Your instructions:
Search term "android": please copy every line of the records below that contains it.
-------- Excerpted data
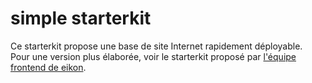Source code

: # simple starterkit

Ce starterkit propose une base de site Internet rapidement déployable.  
Pour une version plus élaborée, voir le starterkit proposé par [l'équipe frontend de eikon](https://github.com/eikon-frontend).
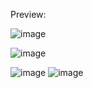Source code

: Preview:  

![image](https://github.com/user-attachments/assets/86503d45-1ac1-4b70-a55f-d8e0dd4570df)

![image](https://github.com/user-attachments/assets/b7079b20-167b-4ede-a59f-6d3491ee4121)

![image](https://github.com/user-attachments/assets/80ad457d-b983-4a88-9b3b-05f868513b38)
![image](https://github.com/user-attachments/assets/6efefac3-6555-4195-aa14-eb6f314ad0c8)



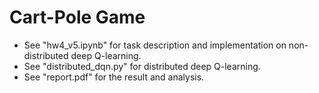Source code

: # Cart-Pole Game
* See "hw4_v5.ipynb" for task description and implementation on non-distributed deep Q-learning.
* See "distributed_dqn.py" for distributed deep Q-learning.
* See "report.pdf" for the result and analysis.

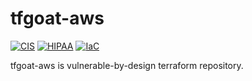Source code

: # tfgoat-aws

[![CIS](https://app.soluble.cloud/api/v1/public/badges/3bd6ab6f-659d-4cea-a632-d001660c9229.svg)](https://app.soluble.cloud/repos/details/github.com/oidong1/tfgoat-aws)  [![HIPAA](https://app.soluble.cloud/api/v1/public/badges/7e702fba-04fe-4f1f-bde7-7406b513af63.svg)](https://app.soluble.cloud/repos/details/github.com/oidong1/tfgoat-aws)  [![IaC](https://app.soluble.cloud/api/v1/public/badges/bf40aeb9-5370-424b-ab5b-ab10d519b4c0.svg)](https://app.soluble.cloud/repos/details/github.com/oidong1/tfgoat-aws)  

tfgoat-aws is vulnerable-by-design terraform repository.
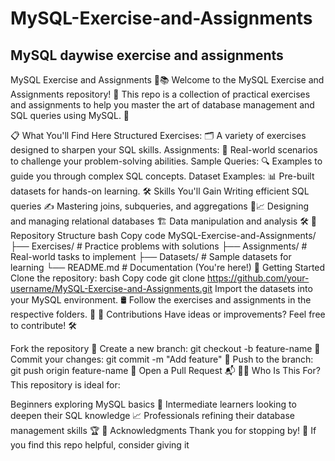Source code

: # MySQL-Exercise-and-Assignments
## MySQL daywise exercise and assignments
MySQL Exercise and Assignments 🐬📚
Welcome to the MySQL Exercise and Assignments repository! 🎉 This repo is a collection of practical exercises and assignments to help you master the art of database management and SQL queries using MySQL. 🚀

📋 What You'll Find Here
Structured Exercises: 🗂️ A variety of exercises designed to sharpen your SQL skills.
Assignments: 📝 Real-world scenarios to challenge your problem-solving abilities.
Sample Queries: 🔍 Examples to guide you through complex SQL concepts.
Dataset Examples: 📊 Pre-built datasets for hands-on learning.
🛠️ Skills You'll Gain
Writing efficient SQL queries ✍️
Mastering joins, subqueries, and aggregations 🔗📈
Designing and managing relational databases 🏗️
Data manipulation and analysis 🛠️
📂 Repository Structure
bash
Copy code
MySQL-Exercise-and-Assignments/
├── Exercises/         # Practice problems with solutions
├── Assignments/       # Real-world tasks to implement
├── Datasets/          # Sample datasets for learning
└── README.md          # Documentation (You're here!)
🏁 Getting Started
Clone the repository:
bash
Copy code
git clone https://github.com/your-username/MySQL-Exercise-and-Assignments.git
Import the datasets into your MySQL environment. 🛢️
Follow the exercises and assignments in the respective folders. 📂
🤝 Contributions
Have ideas or improvements? Feel free to contribute! 🛠️

Fork the repository 🍴
Create a new branch: git checkout -b feature-name 🌿
Commit your changes: git commit -m "Add feature" 📝
Push to the branch: git push origin feature-name 🚀
Open a Pull Request 📬
🧑‍💻 Who Is This For?
This repository is ideal for:

Beginners exploring MySQL basics 🌱
Intermediate learners looking to deepen their SQL knowledge 📈
Professionals refining their database management skills 🏆
🌟 Acknowledgments
Thank you for stopping by! 🌈 If you find this repo helpful, consider giving it 
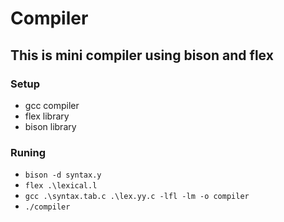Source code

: # Compiler
## This is mini compiler using bison and flex


### Setup
* gcc compiler
* flex library
* bison library

### Runing
* `bison -d syntax.y`
* `flex .\lexical.l`
* `gcc .\syntax.tab.c .\lex.yy.c -lfl -lm -o compiler`
* `./compiler`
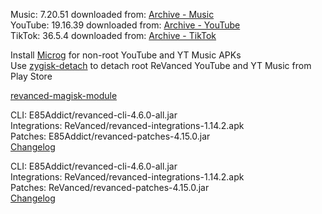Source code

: Music: 7.20.51
downloaded from: [Archive - Music](https://archive.org/download/jhc-apks/apks/com.google.android.apps.youtube.music)  
YouTube: 19.16.39
downloaded from: [Archive - YouTube](https://archive.org/download/jhc-apks/apks/com.google.android.youtube)  
TikTok: 36.5.4
downloaded from: [Archive - TikTok](https://archive.org/download/jhc-apks/apks/com.zhiliaoapp.musically)  

Install [Microg](https://github.com/ReVanced/GmsCore/releases) for non-root YouTube and YT Music APKs  
Use [zygisk-detach](https://github.com/j-hc/zygisk-detach) to detach root ReVanced YouTube and YT Music from Play Store  

[revanced-magisk-module](https://github.com/E85Addict/revanced-magisk-module)
  
CLI: E85Addict/revanced-cli-4.6.0-all.jar  
Integrations: ReVanced/revanced-integrations-1.14.2.apk  
Patches: E85Addict/revanced-patches-4.15.0.jar  
[Changelog](https://github.com/E85Addict/revanced-patches/releases/tag/v4.15.0)

CLI: E85Addict/revanced-cli-4.6.0-all.jar  
Integrations: ReVanced/revanced-integrations-1.14.2.apk  
Patches: ReVanced/revanced-patches-4.15.0.jar  
[Changelog](https://github.com/ReVanced/revanced-patches/releases/tag/v4.15.0)  
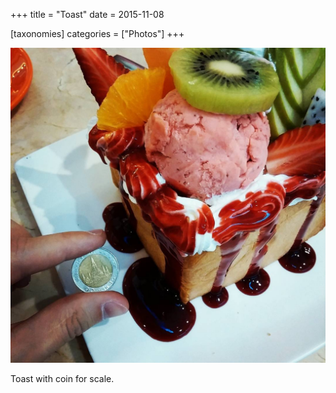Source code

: +++
title = "Toast"
date = 2015-11-08

[taxonomies]
categories = ["Photos"]
+++

![Toast](toast.jpeg)

Toast with coin for scale.

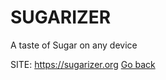 # SUGARIZER
 
 A taste of Sugar on any device
 
 SITE: https://sugarizer.org
 [Go back](https://portable-linux-apps.github.io/apps.html)
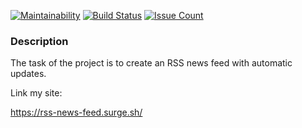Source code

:[![Maintainability](https://api.codeclimate.com/v1/badges/088660555822449203c6/maintainability)](https://codeclimate.com/github/Barrierok/frontend-project-lvl3/maintainability)
[![Build Status](https://travis-ci.org/Barrierok/frontend-project-lvl3.svg?branch=master)](https://travis-ci.org/Barrierok/frontend-project-lvl3)
[![Issue Count](https://codeclimate.com/github/Barrierok/frontend-project-lvl3/badges/issue_count.svg)](https://codeclimate.com/github/Barrierok/frontend-project-lvl3)

### Description
The task of the project is to create an RSS news feed with automatic updates.

Link my site:

https://rss-news-feed.surge.sh/
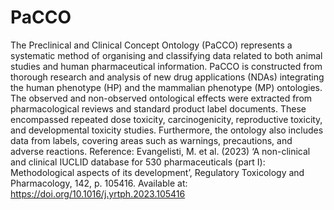 # PaCCO
The Preclinical and Clinical Concept Ontology (PaCCO) represents a systematic method of organising and classifying data related to both animal studies and human pharmaceutical information. PaCCO is constructed from thorough research and analysis of new drug applications (NDAs) integrating the human phenotype (HP) and the mammalian phenotype (MP) ontologies. The observed and non-observed ontological effects were extracted from pharmacological reviews and standard product label documents. These encompassed repeated dose toxicity, carcinogenicity, reproductive toxicity, and developmental toxicity studies. Furthermore, the ontology also includes data from labels, covering areas such as warnings, precautions, and adverse reactions.
Reference: Evangelisti, M. et al. (2023) ‘A non-clinical and clinical IUCLID database for 530 pharmaceuticals (part I): Methodological aspects of its development’, Regulatory Toxicology and Pharmacology, 142, p. 105416. Available at: https://doi.org/10.1016/j.yrtph.2023.105416
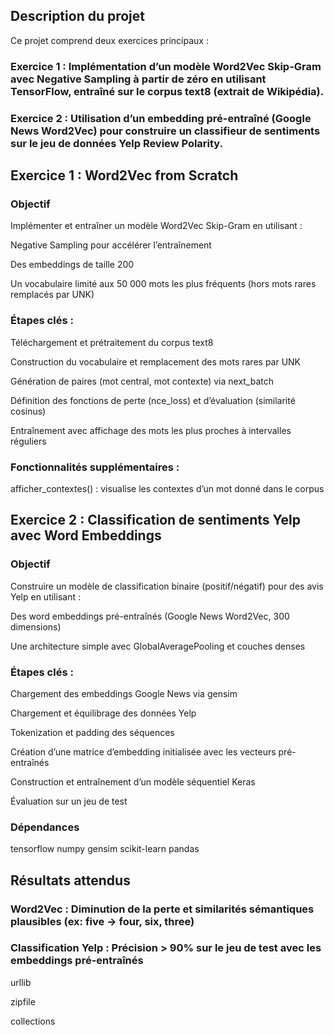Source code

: ## Description du projet
Ce projet comprend deux exercices principaux :

### Exercice 1 : Implémentation d’un modèle Word2Vec Skip-Gram avec Negative Sampling à partir de zéro en utilisant TensorFlow, entraîné sur le corpus text8 (extrait de Wikipédia).

### Exercice 2 : Utilisation d’un embedding pré-entraîné (Google News Word2Vec) pour construire un classifieur de sentiments sur le jeu de données Yelp Review Polarity.

##  Exercice 1 : Word2Vec from Scratch
### Objectif
Implémenter et entraîner un modèle Word2Vec Skip-Gram en utilisant :

Negative Sampling pour accélérer l’entraînement

Des embeddings de taille 200

Un vocabulaire limité aux 50 000 mots les plus fréquents (hors mots rares remplacés par UNK)

### Étapes clés :
Téléchargement et prétraitement du corpus text8

Construction du vocabulaire et remplacement des mots rares par UNK

Génération de paires (mot central, mot contexte) via next_batch

Définition des fonctions de perte (nce_loss) et d’évaluation (similarité cosinus)

Entraînement avec affichage des mots les plus proches à intervalles réguliers

### Fonctionnalités supplémentaires :
afficher_contextes() : visualise les contextes d’un mot donné dans le corpus

## Exercice 2 : Classification de sentiments Yelp avec Word Embeddings
### Objectif
Construire un modèle de classification binaire (positif/négatif) pour des avis Yelp en utilisant :

Des word embeddings pré-entraînés (Google News Word2Vec, 300 dimensions)

Une architecture simple avec GlobalAveragePooling et couches denses

### Étapes clés :
Chargement des embeddings Google News via gensim

Chargement et équilibrage des données Yelp

Tokenization et padding des séquences

Création d’une matrice d’embedding initialisée avec les vecteurs pré-entraînés

Construction et entraînement d’un modèle séquentiel Keras

Évaluation sur un jeu de test

### Dépendances
tensorflow
numpy
gensim
scikit-learn
pandas

## Résultats attendus
  ### Word2Vec : Diminution de la perte et similarités sémantiques plausibles (ex: five → four, six, three)
  
  ### Classification Yelp : Précision > 90% sur le jeu de test avec les embeddings pré-entraînés

urllib

zipfile

collections
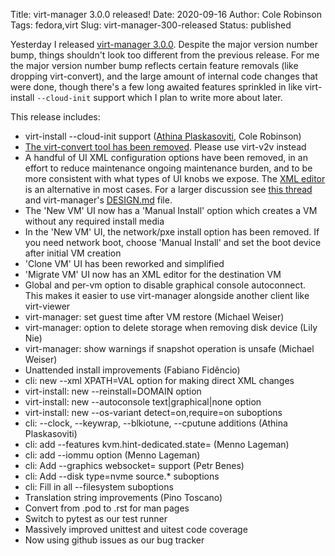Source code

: Title: virt-manager 3.0.0 released!
Date: 2020-09-16
Author: Cole Robinson
Tags: fedora,virt
Slug: virt-manager-300-released
Status: published

Yesterday I released [virt-manager 3.0.0](https://www.redhat.com/archives/virt-tools-list/2020-September/msg00003.html). Despite the major version number bump, things shouldn't look too different from the previous release. For me the major version number bump reflects certain feature removals (like dropping virt-convert), and the large amount of internal code changes that were done, though there's a few long awaited features sprinkled in like virt-install `--cloud-init` support which I plan to write more about later.

This release includes:

* virt-install --cloud-init support ([Athina Plaskasoviti](https://athinapl.home.blog/2019/08/25/gsoc-2019-cloud-init-configuration-for-virt-manager-virt-install/), Cole Robinson)
* [The virt-convert tool has been removed](https://blog.wikichoon.com/2020/07/virt-convert-removed.html). Please use virt-v2v instead
* A handful of UI XML configuration options have been removed, in an effort to reduce maintenance ongoing maintenance burden, and to be more consistent with what types of UI knobs we expose. The [XML editor](https://blog.wikichoon.com/2020/07/virt-manager-xml-editor.html) is an alternative in most cases. For a larger discussion see [this thread](https://www.redhat.com/archives/virt-tools-list/2019-June/msg00117.html) and virt-manager's [DESIGN.md](https://github.com/virt-manager/virt-manager/blob/master/DESIGN.md) file.
* The 'New VM' UI now has a 'Manual Install' option which creates a VM without any required install media
* In the 'New VM' UI, the network/pxe install option has been removed. If you need network boot, choose 'Manual Install' and set the boot device after initial VM creation
* 'Clone VM' UI has been reworked and simplified
* 'Migrate VM' UI now has an XML editor for the destination VM
* Global and per-vm option to disable graphical console autoconnect. This makes it easier to use virt-manager alongside another client like virt-viewer
* virt-manager: set guest time after VM restore (Michael Weiser)
* virt-manager: option to delete storage when removing disk device (Lily Nie)
* virt-manager: show warnings if snapshot operation is unsafe (Michael Weiser)
* Unattended install improvements (Fabiano Fidêncio)
* cli: new --xml XPATH=VAL option for making direct XML changes
* virt-install: new --reinstall=DOMAIN option
* virt-install: new --autoconsole text|graphical|none option
* virt-install: new --os-variant detect=on,require=on suboptions
* cli: --clock, --keywrap, --blkiotune, --cputune additions (Athina Plaskasoviti)
* cli: add --features kvm.hint-dedicated.state= (Menno Lageman)
* cli: add --iommu option (Menno Lageman)
* cli: Add --graphics websocket= support (Petr Benes)
* cli: Add --disk type=nvme source.* suboptions
* cli: Fill in all --filesystem suboptions
* Translation string improvements (Pino Toscano)
* Convert from .pod to .rst for man pages
* Switch to pytest as our test runner
* Massively improved unittest and uitest code coverage
* Now using github issues as our bug tracker
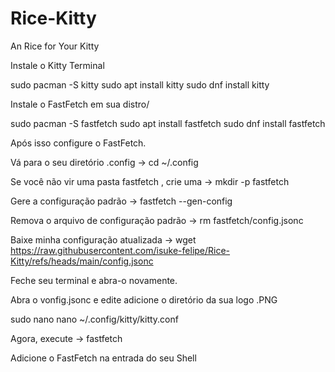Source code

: # Rice-Kitty
An Rice for Your Kitty

Instale o Kitty Terminal

sudo pacman -S kitty
sudo apt install kitty
sudo dnf install kitty

Instale o FastFetch em sua distro/

sudo pacman -S fastfetch
sudo apt install fastfetch
sudo dnf install fastfetch

Após isso configure o FastFetch.

Vá para o seu diretório .config → cd ~/.config

Se você não vir uma pasta fastfetch , crie uma → mkdir -p fastfetch

Gere a configuração padrão → fastfetch --gen-config

Remova o arquivo de configuração padrão → rm fastfetch/config.jsonc

Baixe minha configuração atualizada → wget https://raw.githubusercontent.com/isuke-felipe/Rice-Kitty/refs/heads/main/config.jsonc

Feche seu terminal e abra-o novamente.

Abra o vonfig.jsonc e edite adicione o diretório da sua logo .PNG

sudo nano nano ~/.config/kitty/kitty.conf

Agora, execute → fastfetch

Adicione o FastFetch na entrada do seu Shell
----------------
Exercise solution:
downloaded from: [Archive - Music](https://archive.org/download/jhc-apks/apks/com.google.android.apps.youtube.music)  
downloaded from: [Archive - YouTube](https://archive.org/download/jhc-apks/apks/com.google.android.youtube)  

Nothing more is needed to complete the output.